Züge rattern vorbei. Reisende warten am Gleis auf den nächsten Allgäu-Express. An Steilhängen in der Nähe kleben Kletterer in den Wänden und Alphornbläser musizieren von den Gipfeln. Im Maßstab 1:87 kommt kein Zug zu spät. Viehscheid und Maifeier sind gleichzeitig. Neben dem Hauptbahnhof bettet sich eine pittoreske Dorflandschaft in die Flur. Für die Bauleitplaner vom Modelleisenbahnclub Oberallgäu-Kempten (MEC) hat die Fantasie keine Grenzen. Die meisten von ihnen erfüllen sich als Erwachsene einen Kindheitstraum. Doch sie sind eine aussterbende Gilde. Das Märklin-Set unterm Weihnachtsbaum: Gibt’s das eigentlich noch?

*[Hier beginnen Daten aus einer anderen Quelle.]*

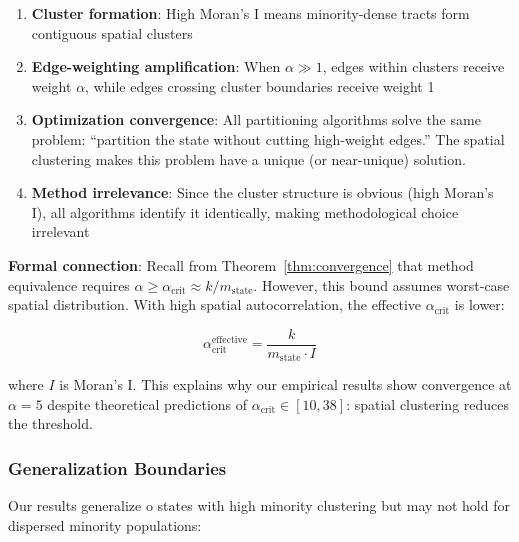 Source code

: \begin{enumerate}
    \item \textbf{Cluster formation}: High Moran's I means minority-dense tracts form contiguous spatial clusters

    \item \textbf{Edge-weighting amplification}: When $\alpha \gg 1$, edges within clusters receive weight $\alpha$, while edges crossing cluster boundaries receive weight 1

    \item \textbf{Optimization convergence}: All partitioning algorithms solve the same problem: ``partition the state without cutting high-weight edges.'' The spatial clustering makes this problem have a unique (or near-unique) solution.

    \item \textbf{Method irrelevance}: Since the cluster structure is obvious (high Moran's I), all algorithms identify it identically, making methodological choice irrelevant
\end{enumerate}

\textbf{Formal connection}: Recall from Theorem~\ref{thm:convergence} that method equivalence requires $\alpha \geq \alpha_{\text{crit}} \approx k / m_{\text{state}}$. However, this bound assumes worst-case spatial distribution. With high spatial autocorrelation, the effective $\alpha_{\text{crit}}$ is lower:

\[
\alpha_{\text{crit}}^{\text{effective}} = \frac{k}{m_{\text{state}} \cdot I}
\]

where $I$ is Moran's I. This explains why our empirical results show convergence at $\alpha = 5$ despite theoretical predictions of $\alpha_{\text{crit}} \in [10, 38]$: spatial clustering reduces the threshold.

\subsubsection{Generalization Boundaries}

Our results generalize 	o states with high minority clustering but may not hold for dispersed minority populations:

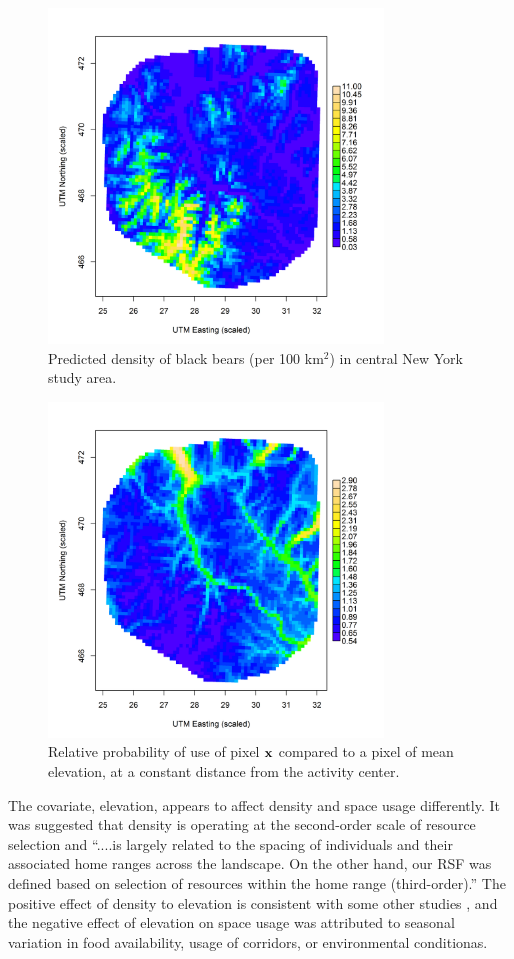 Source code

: \begin{figure}
\centering
\includegraphics[width=3.5in,height=3.5in]{Ch13-RSF/figs/density2.png}
\caption{Predicted density of black bears (per 100 km$^2$) in central New York study
  area.
}
\label{fig.density}
\end{figure}


\begin{figure}
\centering
\includegraphics[width=3.5in,height=3.5in]{Ch13-RSF/figs/spaceusage2.png}
\caption{Relative probability of use of pixel ${\bf x}$ compared to a pixel
  of mean elevation, at a constant distance from the activity center.
}
\label{fig.spaceusage}
\end{figure}


The covariate, elevation, appears to affect
 density and space usage
differently.  It was suggested that 
density is operating at the second-order scale of resource selection
and ``....is largely related to the spacing of individuals and their
associated home ranges across the landscape.   On the other hand, our RSF was defined
based on selection of resources within the home range (third-order).'' \citep{royle_etal:2012mee}
The positive effect of density to elevation is consistent with some
other studies  \citep[e.g.][]{frary_etal:2011}, and 
the negative effect of elevation 
on space usage was attributed to seasonal variation in food
availability, usage of corridors, or environmental conditionas.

'Wenn die Väter nicht die Initialzündung für den Modellbau geben, wird das nichts', sagt Horst Göbel. Der 64-jährige Kemptener ist seit 26 Jahren im Vorstand des Clubs mit 103 Mitgliedern. Sein Sohn Oliver soll ihm nachfolgen. Beide haben Glück. Der Vater, weil er einen Nachfolger hat, der die Familientradition weiterführt. Der Sohn, weil er eine ganze Sammlung von Loks bekommt.
'Das Problem ist, dass das heute alles sehr teuer ist. Mindestens 100 bis 150 Euro pro Lok muss man rechnen. Ich habe Züge, die einmal 30 Mark gekostet haben und heute 3000 Euro wert sind.' Die Leidenschaft für Modellbau hat Göbel schon früh entwickelt, seine Nase an den Schaufenstern der Spielwarenläden platt gedrückt. Er war so fasziniert, dass er später seinen Berufsweg beim 'Original' – der Bahn – eingeschlagen hat.
Kritik an den Herstellern übt der Eisenbahner trotzdem. 'Die Modelle, die die Industrie herausbringt, sind nicht kindgerecht.' Zu filigran. 'Anfangspackungen mit Dampflokomotiven. Die gibt’s doch gar nicht mehr.' Seiner Meinung nach zieht man Kinder nur in den Bann, wenn sie die großen Originale sehen und begreifen können.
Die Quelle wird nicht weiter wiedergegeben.